> **Items from a dataset**:

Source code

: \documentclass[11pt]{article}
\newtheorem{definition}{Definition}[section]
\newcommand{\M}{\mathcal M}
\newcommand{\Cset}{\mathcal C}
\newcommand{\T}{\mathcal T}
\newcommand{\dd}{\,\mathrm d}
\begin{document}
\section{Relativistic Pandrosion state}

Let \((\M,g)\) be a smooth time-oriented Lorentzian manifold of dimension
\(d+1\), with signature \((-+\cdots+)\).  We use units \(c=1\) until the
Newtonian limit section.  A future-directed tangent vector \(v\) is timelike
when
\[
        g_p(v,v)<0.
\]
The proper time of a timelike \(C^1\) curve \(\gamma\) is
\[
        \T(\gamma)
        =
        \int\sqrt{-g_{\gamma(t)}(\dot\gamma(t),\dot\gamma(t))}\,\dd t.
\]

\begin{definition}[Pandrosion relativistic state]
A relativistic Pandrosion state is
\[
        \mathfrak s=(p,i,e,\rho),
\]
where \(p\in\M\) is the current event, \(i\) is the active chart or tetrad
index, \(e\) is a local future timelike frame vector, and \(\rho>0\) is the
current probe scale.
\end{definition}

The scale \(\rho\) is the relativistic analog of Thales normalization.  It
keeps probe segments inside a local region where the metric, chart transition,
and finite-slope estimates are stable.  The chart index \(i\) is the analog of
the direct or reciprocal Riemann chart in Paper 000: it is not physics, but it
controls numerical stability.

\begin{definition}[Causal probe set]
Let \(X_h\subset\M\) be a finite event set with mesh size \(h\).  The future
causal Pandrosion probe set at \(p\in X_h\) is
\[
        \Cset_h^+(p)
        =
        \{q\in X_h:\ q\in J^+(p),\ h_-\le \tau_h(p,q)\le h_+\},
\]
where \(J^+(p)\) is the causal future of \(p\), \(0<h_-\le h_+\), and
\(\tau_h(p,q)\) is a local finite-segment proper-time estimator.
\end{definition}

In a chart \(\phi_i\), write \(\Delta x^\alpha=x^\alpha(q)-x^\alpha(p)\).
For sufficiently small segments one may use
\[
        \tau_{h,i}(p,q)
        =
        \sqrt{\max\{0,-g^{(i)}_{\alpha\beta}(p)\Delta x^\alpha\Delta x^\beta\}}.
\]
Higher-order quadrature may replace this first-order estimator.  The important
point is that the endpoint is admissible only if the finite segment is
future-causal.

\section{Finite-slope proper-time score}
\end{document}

> **THE TASK**: Check each line of the data above, and please copy the ones in which the string "slope" occurs.

> **EXPECTED OUTPUT**:
and finite-slope estimates are stable.  The chart index \(i\) is the analog of
\section{Finite-slope proper-time score}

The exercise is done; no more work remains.